(Data excerpts)
::::
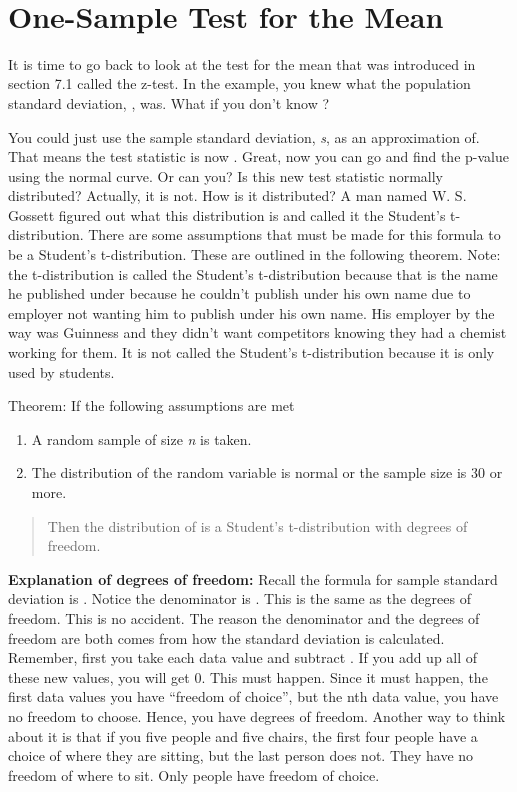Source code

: \documentclass[]{book}
\begin{document}
\textbf{\\
}

\hypertarget{one-sample-test-for-the-mean}{%
\section{One-Sample Test for the Mean}\label{one-sample-test-for-the-mean}}

It is time to go back to look at the test for the mean that was
introduced in section 7.1 called the z-test. In the example, you knew
what the population standard deviation, , was. What if you don't know ?

You could just use the sample standard deviation, \emph{s}, as an
approximation of. That means the test statistic is now . Great, now you
can go and find the p-value using the normal curve. Or can you? Is this
new test statistic normally distributed? Actually, it is not. How is it
distributed? A man named W. S. Gossett figured out what this
distribution is and called it the Student's t-distribution. There are
some assumptions that must be made for this formula to be a Student's
t-distribution. These are outlined in the following theorem. Note: the
t-distribution is called the Student's t-distribution because that is
the name he published under because he couldn't publish under his own
name due to employer not wanting him to publish under his own name. His
employer by the way was Guinness and they didn't want competitors
knowing they had a chemist working for them. It is not called the
Student's t-distribution because it is only used by students.

Theorem: If the following assumptions are met

\begin{enumerate}
\def\labelenumi{\alph{enumi}.}
\item
  A random sample of size \emph{n} is taken.
\item
  The distribution of the random variable is normal or the sample size
  is 30 or more.
\end{enumerate}

\begin{quote}
Then the distribution of is a Student's t-distribution with degrees of
freedom.
\end{quote}

\textbf{Explanation of degrees of freedom:} Recall the formula for sample
standard deviation is . Notice the denominator is . This is the same as
the degrees of freedom. This is no accident. The reason the denominator
and the degrees of freedom are both comes from how the standard
deviation is calculated. Remember, first you take each data value and
subtract . If you add up all of these new values, you will get 0. This
must happen. Since it must happen, the first data values you have
``freedom of choice'', but the nth data value, you have no freedom to
choose. Hence, you have degrees of freedom. Another way to think about
it is that if you five people and five chairs, the first four people
have a choice of where they are sitting, but the last person does not.
They have no freedom of where to sit. Only people have freedom of
choice.
\end{document}
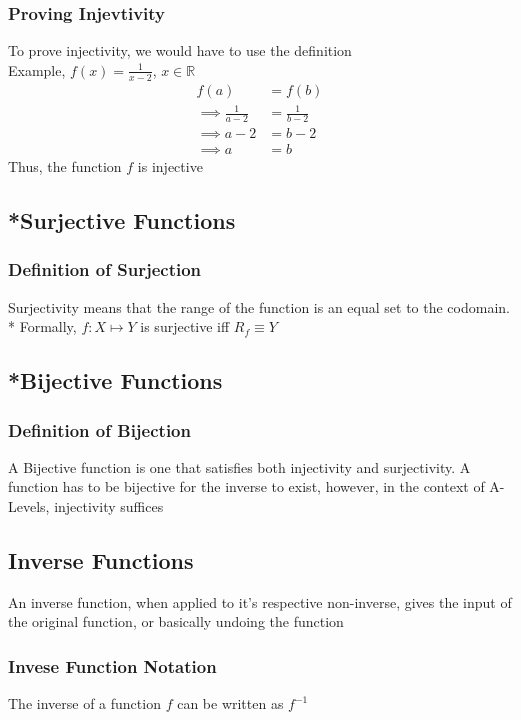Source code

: \documentclass[../main.tex]{subfiles}
\begin{document}
\subsubsection{Proving Injevtivity}
To prove injectivity, we would have to use the definition \\
Example, \(\displaystyle f(x) = \frac{1}{x-2}\), \(x \in \mathbb{R}\)
\begin{align*}
    \displaystyle f(a) &= f(b) \\
    \displaystyle \implies \frac{1}{a-2} &= \frac{1}{b-2} \\
    \displaystyle \implies a-2 &= b-2 \\
    \displaystyle \implies a &= b
\end{align*}
Thus, the function \(f\) is injective

\subsection{*Surjective Functions}
\subsubsection{Definition of Surjection}
Surjectivity means that the range of the function is an
equal set to the codomain. \\*
Formally, \(f: X \mapsto Y\) is surjective iff \(R_{f} \equiv Y\)

\subsection{*Bijective Functions}
\subsubsection{Definition of Bijection}
A Bijective function is one that satisfies both injectivity
and surjectivity. A function has to be bijective for the inverse
to exist, however, in the context of A-Levels, injectivity suffices

\subsection{Inverse Functions}
An inverse function, when applied to it's respective non-inverse, gives
the input of the original function, or basically undoing the function

\subsubsection{Invese Function Notation}
The inverse of a function \(f\) can be written as \(f^{-1}\)
\end{document}
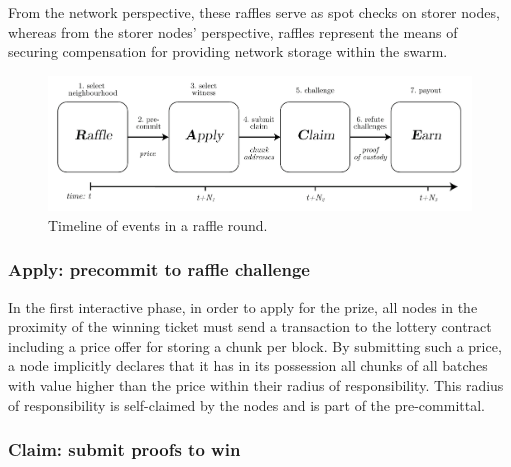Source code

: From the network perspective, these raffles serve as spot checks on storer nodes, whereas from the storer nodes' perspective, raffles represent the means of securing compensation for providing network storage within the swarm. 


\begin{figure}[htbp]
  \centering
  \includegraphics[width=\textwidth]{fig/postage_race.pdf}
  \caption[Timeline of events in a raffle round \statusgreen]{Timeline of events in a raffle round.}
  \label{fig:raffle-timeline}
\end{figure}


\subsubsection{Apply: precommit to raffle challenge}

In the first interactive phase, in order to apply for the prize, all nodes in the proximity of the winning ticket must send a transaction to the lottery contract including a price offer for storing a chunk per block. By submitting such a price, a node implicitly declares that it has in its possession all chunks of all batches with value higher than the price within their radius of responsibility. This radius of responsibility is self-claimed by the nodes and is part of the pre-committal. 


\subsubsection{Claim: submit proofs to win}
::::
• _Work instruction_
Where a record holds a picture, leave the picture out and restate the rest word for word.

• _Response to the task_
Source code

: \documentclass[]{book}
\begin{document}
\textbf{\\
}

\hypertarget{one-sample-test-for-the-mean}{%
\section{One-Sample Test for the Mean}\label{one-sample-test-for-the-mean}}

It is time to go back to look at the test for the mean that was
introduced in section 7.1 called the z-test. In the example, you knew
what the population standard deviation, , was. What if you don't know ?

You could just use the sample standard deviation, \emph{s}, as an
approximation of. That means the test statistic is now . Great, now you
can go and find the p-value using the normal curve. Or can you? Is this
new test statistic normally distributed? Actually, it is not. How is it
distributed? A man named W. S. Gossett figured out what this
distribution is and called it the Student's t-distribution. There are
some assumptions that must be made for this formula to be a Student's
t-distribution. These are outlined in the following theorem. Note: the
t-distribution is called the Student's t-distribution because that is
the name he published under because he couldn't publish under his own
name due to employer not wanting him to publish under his own name. His
employer by the way was Guinness and they didn't want competitors
knowing they had a chemist working for them. It is not called the
Student's t-distribution because it is only used by students.

Theorem: If the following assumptions are met

\begin{enumerate}
\def\labelenumi{\alph{enumi}.}
\item
  A random sample of size \emph{n} is taken.
\item
  The distribution of the random variable is normal or the sample size
  is 30 or more.
\end{enumerate}

\begin{quote}
Then the distribution of is a Student's t-distribution with degrees of
freedom.
\end{quote}

\textbf{Explanation of degrees of freedom:} Recall the formula for sample
standard deviation is . Notice the denominator is . This is the same as
the degrees of freedom. This is no accident. The reason the denominator
and the degrees of freedom are both comes from how the standard
deviation is calculated. Remember, first you take each data value and
subtract . If you add up all of these new values, you will get 0. This
must happen. Since it must happen, the first data values you have
``freedom of choice'', but the nth data value, you have no freedom to
choose. Hence, you have degrees of freedom. Another way to think about
it is that if you five people and five chairs, the first four people
have a choice of where they are sitting, but the last person does not.
They have no freedom of where to sit. Only people have freedom of
choice.
\end{document}
Source code

: \documentclass[../main.tex]{subfiles}
\begin{document}
\subsubsection{Proving Injevtivity}
To prove injectivity, we would have to use the definition \\
Example, \(\displaystyle f(x) = \frac{1}{x-2}\), \(x \in \mathbb{R}\)
\begin{align*}
    \displaystyle f(a) &= f(b) \\
    \displaystyle \implies \frac{1}{a-2} &= \frac{1}{b-2} \\
    \displaystyle \implies a-2 &= b-2 \\
    \displaystyle \implies a &= b
\end{align*}
Thus, the function \(f\) is injective

\subsection{*Surjective Functions}
\subsubsection{Definition of Surjection}
Surjectivity means that the range of the function is an
equal set to the codomain. \\*
Formally, \(f: X \mapsto Y\) is surjective iff \(R_{f} \equiv Y\)

\subsection{*Bijective Functions}
\subsubsection{Definition of Bijection}
A Bijective function is one that satisfies both injectivity
and surjectivity. A function has to be bijective for the inverse
to exist, however, in the context of A-Levels, injectivity suffices

\subsection{Inverse Functions}
An inverse function, when applied to it's respective non-inverse, gives
the input of the original function, or basically undoing the function

\subsubsection{Invese Function Notation}
The inverse of a function \(f\) can be written as \(f^{-1}\)
\end{document}
Source code

: From the network perspective, these raffles serve as spot checks on storer nodes, whereas from the storer nodes' perspective, raffles represent the means of securing compensation for providing network storage within the swarm. 


\begin{figure}[htbp]
  \centering
  \includegraphics[width=\textwidth]{fig/postage_race.pdf}
  \caption[Timeline of events in a raffle round \statusgreen]{Timeline of events in a raffle round.}
  \label{fig:raffle-timeline}
\end{figure}


\subsubsection{Apply: precommit to raffle challenge}

In the first interactive phase, in order to apply for the prize, all nodes in the proximity of the winning ticket must send a transaction to the lottery contract including a price offer for storing a chunk per block. By submitting such a price, a node implicitly declares that it has in its possession all chunks of all batches with value higher than the price within their radius of responsibility. This radius of responsibility is self-claimed by the nodes and is part of the pre-committal. 


\subsubsection{Claim: submit proofs to win}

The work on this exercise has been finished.